PARIS — An amended budget for 2012 being pushed through the French parliament could provide an insight into President Francois Hollande’s new Socialist administration: The rich and large companies will be taxed before spending cuts are considered, and many of the big measures of the previous administration aimed at shaking up the country’s labor market look set to be swept away.

Business leaders are worried that the first major act as France’s new leader will set the tone for the rest of his time in office.

Among the measures in the revised budget, which the lower house passed Friday and the upper house is debating, are:

Scrapping tax breaks on overtime.

A one-time extra wealth tax on people with more than $980,000 in assets.

Scrapping a law that would have raised the sales tax while decreasing employer contributions to the state benefit system.

A new tax on company dividends.

A new tax on stocks of petroleum products.

New taxes on some financial institutions and an increase in the financial transaction tax.

Few spending cuts

Debate on the budget in Parliament was fierce as members of former President Nicolas Sarkozy’s conservative party fought in vain against a rollback of much of what they had accomplished over the past five years.

At one point, the session was suspended so the deputies could cool down.
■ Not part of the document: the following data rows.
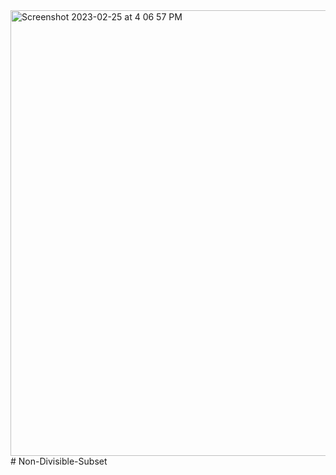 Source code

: <img width="713" alt="Screenshot 2023-02-25 at 4 06 57 PM" src="https://user-images.githubusercontent.com/42798328/221353541-f7fa5a51-815b-459e-9058-35666f9905a3.png">
# Non-Divisible-Subset
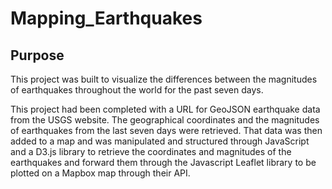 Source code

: # Mapping_Earthquakes

## Purpose

This project was built to visualize the differences between the magnitudes of earthquakes throughout the world for the past seven days.

This project had been completed with a URL for GeoJSON earthquake data from the USGS website. The geographical coordinates and the magnitudes of earthquakes from the last seven days were retrieved. That data was then added to a map and was manipulated and structured through JavaScript and a D3.js library to retrieve the coordinates and magnitudes of the earthquakes and forward them through the  Javascript Leaflet library to be plotted on a Mapbox map through their API.
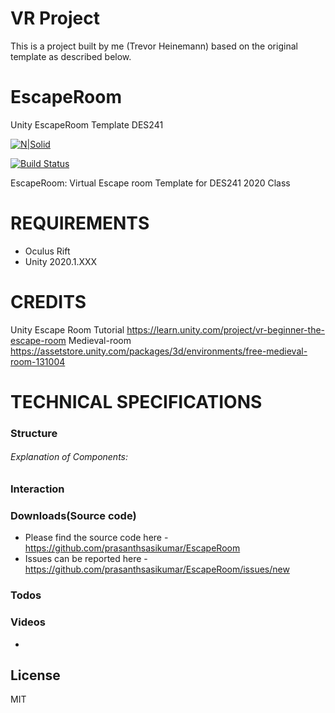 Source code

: # VR Project

This is a project built by me (Trevor Heinemann) based on the original template as described below.



# EscapeRoom
 Unity EscapeRoom Template DES241
 
[![N|Solid](https://cdn.auckland.ac.nz/assets/central/central-services/mediaandmarketing/uoa-logos-2015/uoa-logo-2015-reverse.png)](https://www.auckland.ac.nz/en.html)

[![Build Status](https://travis-ci.org/joemccann/dillinger.svg?branch=master)](https://github.com/prasanthsasikumar/EscapeRoom)

EscapeRoom: Virtual Escape room Template for DES241 2020 Class


# REQUIREMENTS
- Oculus Rift
- Unity 2020.1.XXX

# CREDITS
Unity Escape Room Tutorial https://learn.unity.com/project/vr-beginner-the-escape-room
Medieval-room https://assetstore.unity.com/packages/3d/environments/free-medieval-room-131004


# TECHNICAL SPECIFICATIONS


### Structure


###### Explanation of Components: 


### Interaction



### Downloads(Source code)
- Please find the source code here - https://github.com/prasanthsasikumar/EscapeRoom
- Issues can be reported here - https://github.com/prasanthsasikumar/EscapeRoom/issues/new



### Todos


 
 ### Videos
 - 

License
----

MIT


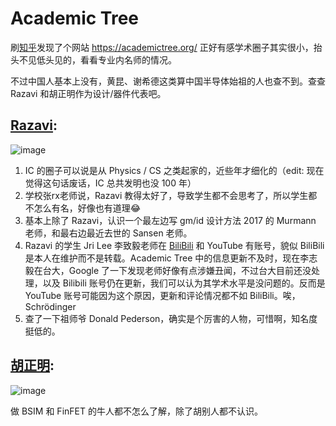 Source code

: # Academic Tree

刷[知乎](https://www.zhihu.com/question/556904632/answer/3248040031)发现了个网站 https://academictree.org/ 正好有感学术圈子其实很小，抬头不见低头见的，看看专业内名师的情况。

不过中国人基本上没有，黄昆、谢希德这类算中国半导体始祖的人也查不到。查查 Razavi 和胡正明作为设计/器件代表吧。

## [Razavi](https://academictree.org/etree/tree.php?pid=731611&fontsize=1&pnodecount=4&cnodecount=4): 

![image](https://github.com/user-attachments/assets/0b98e32f-f7f0-405f-9355-02e6c51be02f)

1. IC 的圈子可以说是从 Physics / CS 之类起家的，近些年才细化的（edit: 现在觉得这句话废话，IC 总共发明也没 100 年）
2. 学校张rx老师说，Razavi 教得太好了，导致学生都不会思考了，所以学生都不怎么有名，好像也有道理😂
3. 基本上除了 Razavi，认识一个最左边写 gm/id 设计方法 2017 的 Murmann 老师，和最右边最近去世的 Sansen 老师。
4. Razavi 的学生 Jri Lee 李致毅老师在 [BiliBili](https://space.bilibili.com/1629031600) 和 YouTube 有账号，貌似 BiliBili 是本人在维护而不是转载。Academic Tree 中的信息更新不及时，现在李志毅在台大，Google 了一下发现老师好像有点涉嫌丑闻，不过台大目前还没处理，以及 Bilibili 账号仍在更新，我们可以认为其学术水平是没问题的。反而是 YouTube 账号可能因为这个原因，更新和评论情况都不如 BiliBili。唉，Schrödinger
5. 查了一下祖师爷 Donald Pederson，确实是个厉害的人物，可惜啊，知名度挺低的。

## [胡正明](https://academictree.org/etree/tree.php?pid=184325&pnodecount=6&cnodecount=6):

![image](https://github.com/user-attachments/assets/32d9ab88-801f-404f-a19f-fdd52db334bc)

做 BSIM 和 FinFET 的牛人都不怎么了解，除了胡别人都不认识。

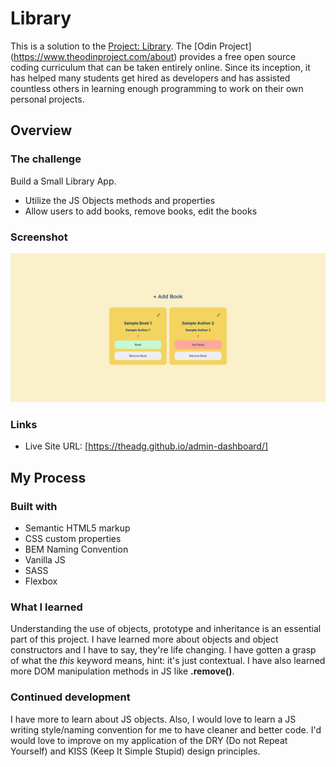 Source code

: # Library

This is a solution to the [Project: Library](https://www.theodinproject.com/lessons/node-path-javascript-library). The [Odin Project] (https://www.theodinproject.com/about) provides a free open source coding curriculum that can be taken entirely online. Since its inception, it has helped many students get hired as developers and has assisted countless others in learning enough programming to work on their own personal projects.

## Overview

### The challenge

Build a Small Library App.

- Utilize the JS Objects methods and properties
- Allow users to add books, remove books, edit the books

### Screenshot

![](./adg-library.png)

### Links

- Live Site URL: [https://theadg.github.io/admin-dashboard/]

## My Process

### Built with

- Semantic HTML5 markup
- CSS custom properties
- BEM Naming Convention
- Vanilla JS
- SASS
- Flexbox

### What I learned

Understanding the use of objects, prototype and inheritance is an essential part of this project. I have learned more about objects and object constructors and I have to say, they're life changing. I have gotten a grasp of what the _this_ keyword means, hint: it's just contextual. I have also learned more DOM manipulation methods in JS like **.remove()**.

### Continued development

I have more to learn about JS objects. Also, I would love to learn a JS writing style/naming convention for me to have cleaner and better code. I'd would love to improve on my application of the DRY (Do not Repeat Yourself) and KISS (Keep It Simple Stupid) design principles.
Both houses of parliament are expected to approve a final version this week.

The new government claims the budget measures show that it is serious about reducing the country’s deficit. It already has pledged to balance the budget by 2017.

However, it did not back up the tax increases with any significant cuts in government spending.

Companies say that the new taxes send the wrong message: that France is closed for business.

A major part of France’s problem is that its $2.4 trillion economy is stagnant. The government expects just a 0.3 percent increase in gross domestic product this year.

Growth is expected to pick up a bit next year. The government has predicted 1.2 percent growth, though others say that’s optimistic.

As growth has slowed, France’s debt-to-GDP ratio has exploded, rising 30 percent since the crisis began to 89.2 percent this year.

Taxing the rich

So far, Mr. Hollande’s push to cut the deficit appears to have been received well.

Earlier this month, the country borrowed $7.36 billion in short-term debt at negative interest rates for the first time. Recently, a long-term debt auction also saw borrowing costs fall.

But analysts and business leaders say that chipping away at France’s deficit by raising taxes is not a long-term plan. Creating incentives for businesses is going to have to be part of any strategy to restart growth.

And new or higher taxes could have the opposite effect.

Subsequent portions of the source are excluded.